(Saved data entries)
Segment Open

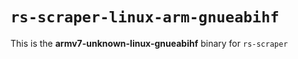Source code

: # `rs-scraper-linux-arm-gnueabihf`

This is the **armv7-unknown-linux-gnueabihf** binary for `rs-scraper`
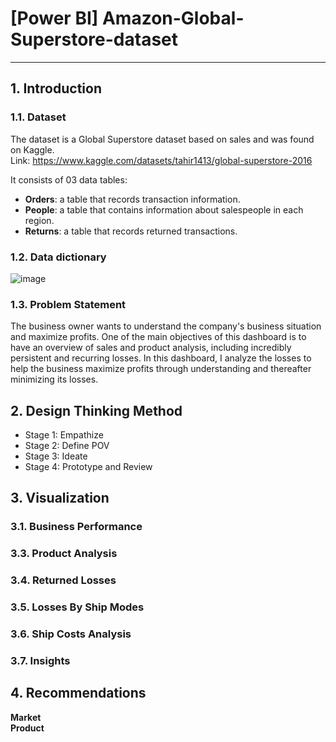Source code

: # [Power BI] Amazon-Global-Superstore-dataset
---
## 1. Introduction  
### 1.1. Dataset
The dataset is a Global Superstore dataset based on sales and was found on Kaggle.   
Link: https://www.kaggle.com/datasets/tahir1413/global-superstore-2016  

It consists of 03 data tables:
- **Orders**: a table that records transaction information.
- **People**: a table that contains information about salespeople in each region.
- **Returns**: a table that records returned transactions.

### 1.2. Data dictionary
![image](https://github.com/user-attachments/assets/87d8ab28-2d34-4857-8ba7-81505e1ec4d7)

### 1.3. Problem Statement
The business owner wants to understand the company's business situation and maximize profits. One of the main objectives of this dashboard is to have an overview of sales and product analysis, including incredibly persistent and recurring losses. In this dashboard, I analyze the losses to help the business maximize profits through understanding and thereafter minimizing its losses. 

## 2. Design Thinking Method
- Stage 1: Empathize
- Stage 2: Define POV
- Stage 3: Ideate
- Stage 4: Prototype and Review

## 3. Visualization
### 3.1. Business Performance
### 3.3. Product Analysis
### 3.4. Returned Losses 
### 3.5. Losses By Ship Modes 
### 3.6. Ship Costs Analysis 
### 3.7. Insights 

## 4. Recommendations
**Market**  
**Product**
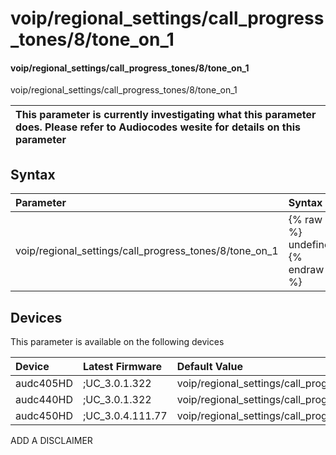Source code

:﻿---
description: voip/regional_settings/call_progress_tones/8/tone_on_1
search: false
---

# voip/regional_settings/call_progress_tones/8/tone_on_1

#### voip/regional_settings/call_progress_tones/8/tone_on_1

voip/regional_settings/call_progress_tones/8/tone_on_1


| This parameter is currently investigating what this parameter does. Please refer to Audiocodes wesite for details on this parameter | 
| :--- |

## Syntax
| Parameter | Syntax |
| :--- | :--- |
|voip/regional_settings/call_progress_tones/8/tone_on_1 | {% raw %} undefined {% endraw %}|

## Devices
This parameter is available on the following devices

| Device | Latest Firmware | Default Value |
|:---|:---|:---|
| audc405HD | ;UC_3.0.1.322 | voip/regional_settings/call_progress_tones/8/tone_on_1=0 
| audc440HD | ;UC_3.0.1.322 | voip/regional_settings/call_progress_tones/8/tone_on_1=0 
| audc450HD | ;UC_3.0.4.111.77 | voip/regional_settings/call_progress_tones/8/tone_on_1=0 

ADD A DISCLAIMER
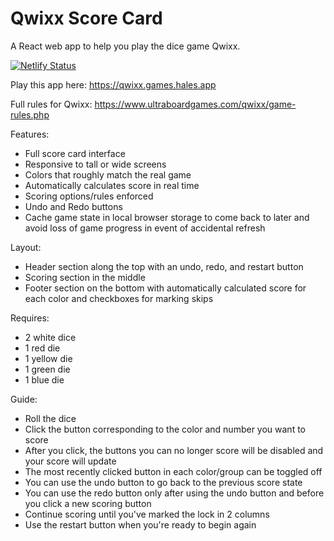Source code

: # Qwixx Score Card
A React web app to help you play the dice game Qwixx.

[![Netlify Status](https://api.netlify.com/api/v1/badges/7cd9a5e3-af1e-4140-a4e3-a2b48f6e180e/deploy-status)](https://app.netlify.com/sites/rileyhalescom-quixx/deploys)

Play this app here: https://qwixx.games.hales.app

Full rules for Qwixx: https://www.ultraboardgames.com/qwixx/game-rules.php

Features:
- Full score card interface
- Responsive to tall or wide screens
- Colors that roughly match the real game
- Automatically calculates score in real time
- Scoring options/rules enforced  
- Undo and Redo buttons
- Cache game state in local browser storage to come back to later and avoid loss of game progress in event of accidental refresh

Layout:
- Header section along the top with an undo, redo, and restart button
- Scoring section in the middle
- Footer section on the bottom with automatically calculated score for each color and checkboxes for marking skips

Requires:
- 2 white dice
- 1 red die
- 1 yellow die
- 1 green die
- 1 blue die

Guide:
- Roll the dice
- Click the button corresponding to the color and number you want to score
- After you click, the buttons you can no longer score will be disabled and your score will update
- The most recently clicked button in each color/group can be toggled off
- You can use the undo button to go back to the previous score state
- You can use the redo button only after using the undo button and before you click a new scoring button
- Continue scoring until you've marked the lock in 2 columns
- Use the restart button when you're ready to begin again
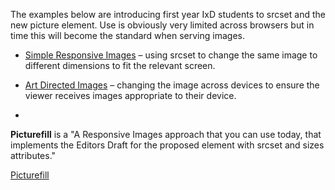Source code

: The examples below are introducing first year IxD students to srcset and the new picture element. Use is obviously very limited across browsers but in time this will become the standard when serving images.

- [Simple Responsive Images](http://pixelpaper.github.io/working-with-images/simple-responsive.html) – using srcset to change the same image to different dimensions to fit the relevant screen.

- [Art Directed Images](http://pixelpaper.github.io/working-with-images/art-directed.html) – changing the image across devices to ensure the viewer receives images appropriate to their device.
- 
**Picturefill** is a "A Responsive Images approach that you can use today, that implements the Editors Draft for the proposed <picture> element with srcset and sizes attributes."

[Picturefill]()
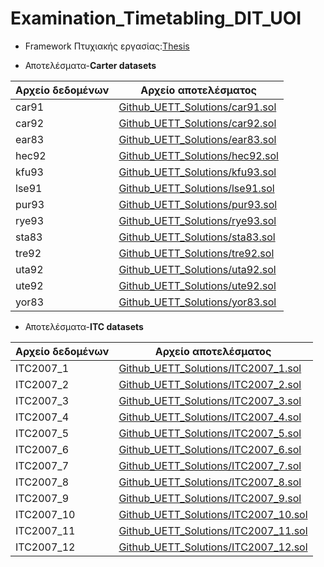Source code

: # Examination_Timetabling_DIT_UOI

* Framework Πτυχιακής εργασίας:[Thesis](./Thesis)

* Αποτελέσματα-**Carter datasets**

|  Αρχείο δεδομένων | Αρχείο αποτελέσματος                                             |
|-------------------|------------------------------------------------------------------|
| car91             |[Github_UETT_Solutions/car91.sol](Github_UETT_solutions/car91.sol)|
| car92             |[Github_UETT_Solutions/car92.sol](Github_UETT_solutions/car91.sol)|
| ear83             |[Github_UETT_Solutions/ear83.sol](Github_UETT_solutions/ear83.sol)|
| hec92             |[Github_UETT_Solutions/hec92.sol](Github_UETT_solutions/hec92.sol)|
| kfu93             |[Github_UETT_Solutions/kfu93.sol](Github_UETT_solutions/kfu93.sol)|
| lse91             |[Github_UETT_Solutions/lse91.sol](Github_UETT_solutions/lse91.sol)|
| pur93             |[Github_UETT_Solutions/pur93.sol](Github_UETT_solutions/pur93.sol)|
| rye93             |[Github_UETT_Solutions/rye93.sol](Github_UETT_solutions/rye93.sol)|
| sta83             |[Github_UETT_Solutions/sta83.sol](Github_UETT_Solutions/sta83.sol)|
| tre92             |[Github_UETT_Solutions/tre92.sol](Github_UETT_Solutions/tre92.sol)|
| uta92             |[Github_UETT_Solutions/uta92.sol](Github_UETT_Solutions/uta92.sol)|
| ute92             |[Github_UETT_Solutions/ute92.sol](Github_UETT_Solutions/ute92.sol)|
| yor83             |[Github_UETT_Solutions/yor83.sol](Github_UETT_Solutions/yor83.sol)|


* Αποτελέσματα-**ITC datasets**


|  Αρχείο δεδομένων | Αρχείο αποτελέσματος                                                       |
|-------------------|----------------------------------------------------------------------------|
| ITC2007_1         |[Github_UETT_Solutions/ITC2007_1.sol](Github_UETT_solutions/ITC2007_1.sol)  |
| ITC2007_2         |[Github_UETT_Solutions/ITC2007_2.sol](Github_UETT_solutions/ITC2007_2.sol)  |
| ITC2007_3         |[Github_UETT_Solutions/ITC2007_3.sol](Github_UETT_solutions/ITC2007_3.sol)  |
| ITC2007_4         |[Github_UETT_Solutions/ITC2007_4.sol](Github_UETT_solutions/ITC2007_4.sol)  |
| ITC2007_5         |[Github_UETT_Solutions/ITC2007_5.sol](Github_UETT_solutions/ITC2007_5.sol)  |
| ITC2007_6         |[Github_UETT_Solutions/ITC2007_6.sol](Github_UETT_solutions/ITC2007_6.sol)  |
| ITC2007_7         |[Github_UETT_Solutions/ITC2007_7.sol](Github_UETT_solutions/ITC2007_7.sol)  |
| ITC2007_8         |[Github_UETT_Solutions/ITC2007_8.sol](Github_UETT_solutions/ITC2007_8.sol)  |
| ITC2007_9         |[Github_UETT_Solutions/ITC2007_9.sol](Github_UETT_solutions/ITC2007_9.sol)  |
| ITC2007_10        |[Github_UETT_Solutions/ITC2007_10.sol](Github_UETT_solutions/ITC2007_10.sol)|
| ITC2007_11        |[Github_UETT_Solutions/ITC2007_11.sol](Github_UETT_solutions/ITC2007_11.sol)|
| ITC2007_12        |[Github_UETT_Solutions/ITC2007_12.sol](Github_UETT_solutions/ITC2007_12.sol)|



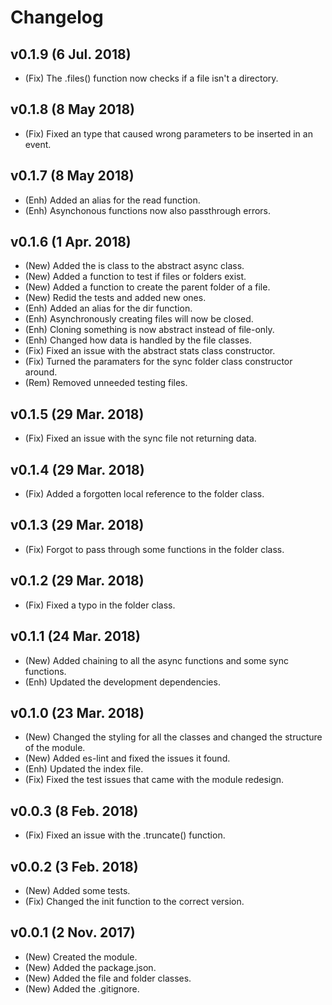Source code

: # Changelog

## v0.1.9 (6 Jul. 2018)
- (Fix) The .files() function now checks if a file isn't a directory.

## v0.1.8 (8 May 2018)
- (Fix) Fixed an type that caused wrong parameters to be inserted in an event.

## v0.1.7 (8 May 2018)
- (Enh) Added an alias for the read function.
- (Enh) Asynchonous functions now also passthrough errors.

## v0.1.6 (1 Apr. 2018)
- (New) Added the is class to the abstract async class.
- (New) Added a function to test if files or folders exist.
- (New) Added a function to create the parent folder of a file.
- (New) Redid the tests and added new ones.
- (Enh) Added an alias for the dir function.
- (Enh) Asynchronously creating files will now be closed.
- (Enh) Cloning something is now abstract instead of file-only.
- (Enh) Changed how data is handled by the file classes.
- (Fix) Fixed an issue with the abstract stats class constructor.
- (Fix) Turned the paramaters for the sync folder class constructor around.
- (Rem) Removed unneeded testing files.

## v0.1.5 (29 Mar. 2018)
- (Fix) Fixed an issue with the sync file not returning data.

## v0.1.4 (29 Mar. 2018)
- (Fix) Added a forgotten local reference to the folder class.

## v0.1.3 (29 Mar. 2018)
- (Fix) Forgot to pass through some functions in the folder class.

## v0.1.2 (29 Mar. 2018)
- (Fix) Fixed a typo in the folder class.

## v0.1.1 (24 Mar. 2018)
- (New) Added chaining to all the async functions and some sync functions.
- (Enh) Updated the development dependencies.

## v0.1.0 (23 Mar. 2018)
- (New) Changed the styling for all the classes and changed the structure of the module.
- (New) Added es-lint and fixed the issues it found.
- (Enh) Updated the index file.
- (Fix) Fixed the test issues that came with the module redesign.

## v0.0.3 (8 Feb. 2018)
- (Fix) Fixed an issue with the .truncate() function.

## v0.0.2 (3 Feb. 2018)
- (New) Added some tests.
- (Fix) Changed the init function to the correct version.

## v0.0.1 (2 Nov. 2017)
- (New) Created the module.
- (New) Added the package.json.
- (New) Added the file and folder classes.
- (New) Added the .gitignore.
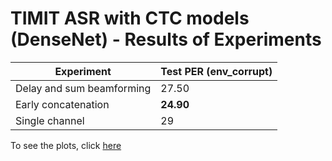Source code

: # TIMIT ASR with CTC models (DenseNet) - Results of Experiments

| Experiment                | Test PER (env_corrupt) |
| ------------------------- | ---------------------- |
| Delay and sum beamforming | 27.50                  |
| Early concatenation       | **24.90**              |
| Single channel            | 29                     |

To see the plots, click [here](https://share.streamlit.io/prabodhw96/log_streamlit/app.py)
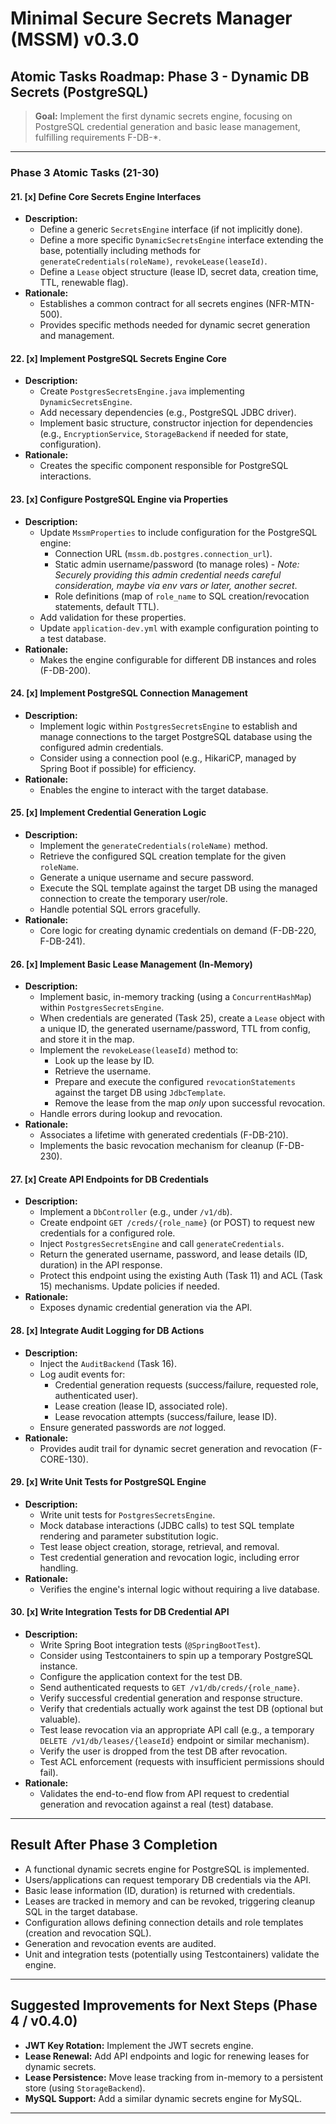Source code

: # Minimal Secure Secrets Manager (MSSM) v0.3.0

## Atomic Tasks Roadmap: Phase 3 - Dynamic DB Secrets (PostgreSQL)

> **Goal:** Implement the first dynamic secrets engine, focusing on PostgreSQL credential generation and basic lease management, fulfilling requirements F-DB-*.

---

### Phase 3 Atomic Tasks (21-30)

#### 21. [x] Define Core Secrets Engine Interfaces
- **Description:**
  - Define a generic `SecretsEngine` interface (if not implicitly done).
  - Define a more specific `DynamicSecretsEngine` interface extending the base, potentially including methods for `generateCredentials(roleName)`, `revokeLease(leaseId)`.
  - Define a `Lease` object structure (lease ID, secret data, creation time, TTL, renewable flag).
- **Rationale:**
  - Establishes a common contract for all secrets engines (NFR-MTN-500).
  - Provides specific methods needed for dynamic secret generation and management.

#### 22. [x] Implement PostgreSQL Secrets Engine Core
- **Description:**
  - Create `PostgresSecretsEngine.java` implementing `DynamicSecretsEngine`.
  - Add necessary dependencies (e.g., PostgreSQL JDBC driver).
  - Implement basic structure, constructor injection for dependencies (e.g., `EncryptionService`, `StorageBackend` if needed for state, configuration).
- **Rationale:**
  - Creates the specific component responsible for PostgreSQL interactions.

#### 23. [x] Configure PostgreSQL Engine via Properties
- **Description:**
  - Update `MssmProperties` to include configuration for the PostgreSQL engine:
    - Connection URL (`mssm.db.postgres.connection_url`).
    - Static admin username/password (to manage roles) - *Note: Securely providing this admin credential needs careful consideration, maybe via env vars or later, another secret*.
    - Role definitions (map of `role_name` to SQL creation/revocation statements, default TTL).
  - Add validation for these properties.
  - Update `application-dev.yml` with example configuration pointing to a test database.
- **Rationale:**
  - Makes the engine configurable for different DB instances and roles (F-DB-200).

#### 24. [x] Implement PostgreSQL Connection Management
- **Description:**
  - Implement logic within `PostgresSecretsEngine` to establish and manage connections to the target PostgreSQL database using the configured admin credentials.
  - Consider using a connection pool (e.g., HikariCP, managed by Spring Boot if possible) for efficiency.
- **Rationale:**
  - Enables the engine to interact with the target database.

#### 25. [x] Implement Credential Generation Logic
- **Description:**
  - Implement the `generateCredentials(roleName)` method.
  - Retrieve the configured SQL creation template for the given `roleName`.
  - Generate a unique username and secure password.
  - Execute the SQL template against the target DB using the managed connection to create the temporary user/role.
  - Handle potential SQL errors gracefully.
- **Rationale:**
  - Core logic for creating dynamic credentials on demand (F-DB-220, F-DB-241).

#### 26. [x] Implement Basic Lease Management (In-Memory)
- **Description:**
  - Implement basic, in-memory tracking (using a `ConcurrentHashMap`) within `PostgresSecretsEngine`.
  - When credentials are generated (Task 25), create a `Lease` object with a unique ID, the generated username/password, TTL from config, and store it in the map.
  - Implement the `revokeLease(leaseId)` method to:
    - Look up the lease by ID.
    - Retrieve the username.
    - Prepare and execute the configured `revocationStatements` against the target DB using `JdbcTemplate`.
    - Remove the lease from the map *only* upon successful revocation.
  - Handle errors during lookup and revocation.
- **Rationale:**
  - Associates a lifetime with generated credentials (F-DB-210).
  - Implements the basic revocation mechanism for cleanup (F-DB-230).

#### 27. [x] Create API Endpoints for DB Credentials
- **Description:**
  - Implement a `DbController` (e.g., under `/v1/db`).
  - Create endpoint `GET /creds/{role_name}` (or POST) to request new credentials for a configured role.
  - Inject `PostgresSecretsEngine` and call `generateCredentials`.
  - Return the generated username, password, and lease details (ID, duration) in the API response.
  - Protect this endpoint using the existing Auth (Task 11) and ACL (Task 15) mechanisms. Update policies if needed.
- **Rationale:**
  - Exposes dynamic credential generation via the API.

#### 28. [x] Integrate Audit Logging for DB Actions
- **Description:**
  - Inject the `AuditBackend` (Task 16).
  - Log audit events for:
    - Credential generation requests (success/failure, requested role, authenticated user).
    - Lease creation (lease ID, associated role).
    - Lease revocation attempts (success/failure, lease ID).
  - Ensure generated passwords are *not* logged.
- **Rationale:**
  - Provides audit trail for dynamic secret generation and revocation (F-CORE-130).

#### 29. [x] Write Unit Tests for PostgreSQL Engine
- **Description:**
  - Write unit tests for `PostgresSecretsEngine`.
  - Mock database interactions (JDBC calls) to test SQL template rendering and parameter substitution logic.
  - Test lease object creation, storage, retrieval, and removal.
  - Test credential generation and revocation logic, including error handling.
- **Rationale:**
  - Verifies the engine's internal logic without requiring a live database.

#### 30. [x] Write Integration Tests for DB Credential API
- **Description:**
  - Write Spring Boot integration tests (`@SpringBootTest`).
  - Consider using Testcontainers to spin up a temporary PostgreSQL instance.
  - Configure the application context for the test DB.
  - Send authenticated requests to `GET /v1/db/creds/{role_name}`.
  - Verify successful credential generation and response structure.
  - Verify that credentials actually work against the test DB (optional but valuable).
  - Test lease revocation via an appropriate API call (e.g., a temporary `DELETE /v1/db/leases/{leaseId}` endpoint or similar mechanism).
  - Verify the user is dropped from the test DB after revocation.
  - Test ACL enforcement (requests with insufficient permissions should fail).
- **Rationale:**
  - Validates the end-to-end flow from API request to credential generation and revocation against a real (test) database.

---

## Result After Phase 3 Completion

- A functional dynamic secrets engine for PostgreSQL is implemented.
- Users/applications can request temporary DB credentials via the API.
- Basic lease information (ID, duration) is returned with credentials.
- Leases are tracked in memory and can be revoked, triggering cleanup SQL in the target database.
- Configuration allows defining connection details and role templates (creation and revocation SQL).
- Generation and revocation events are audited.
- Unit and integration tests (potentially using Testcontainers) validate the engine.

---

## Suggested Improvements for Next Steps (Phase 4 / v0.4.0)

- **JWT Key Rotation:** Implement the JWT secrets engine.
- **Lease Renewal:** Add API endpoints and logic for renewing leases for dynamic secrets.
- **Lease Persistence:** Move lease tracking from in-memory to a persistent store (using `StorageBackend`).
- **MySQL Support:** Add a similar dynamic secrets engine for MySQL.

---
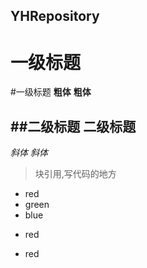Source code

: ## YHRepository
一级标题
=======
#一级标题
**粗体**
__粗体__

##二级标题
二级标题
-------
*斜体*
_斜体_

>块引用,写代码的地方

* red 
* green
* blue
+ red
- red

Segment Closed

▸ **Task details**
Without the pictures, give again exactly the lines above starting at the line containing "- 1 red die" and ending at the line containing "when serving images.".

▸ **Exercise response**
- 1 red die
- 1 yellow die
- 1 green die
- 1 blue die

Guide:
- Roll the dice
- Click the button corresponding to the color and number you want to score
- After you click, the buttons you can no longer score will be disabled and your score will update
- The most recently clicked button in each color/group can be toggled off
- You can use the undo button to go back to the previous score state
- You can use the redo button only after using the undo button and before you click a new scoring button
- Continue scoring until you've marked the lock in 2 columns
- Use the restart button when you're ready to begin again
Source code

: The examples below are introducing first year IxD students to srcset and the new picture element. Use is obviously very limited across browsers but in time this will become the standard when serving images.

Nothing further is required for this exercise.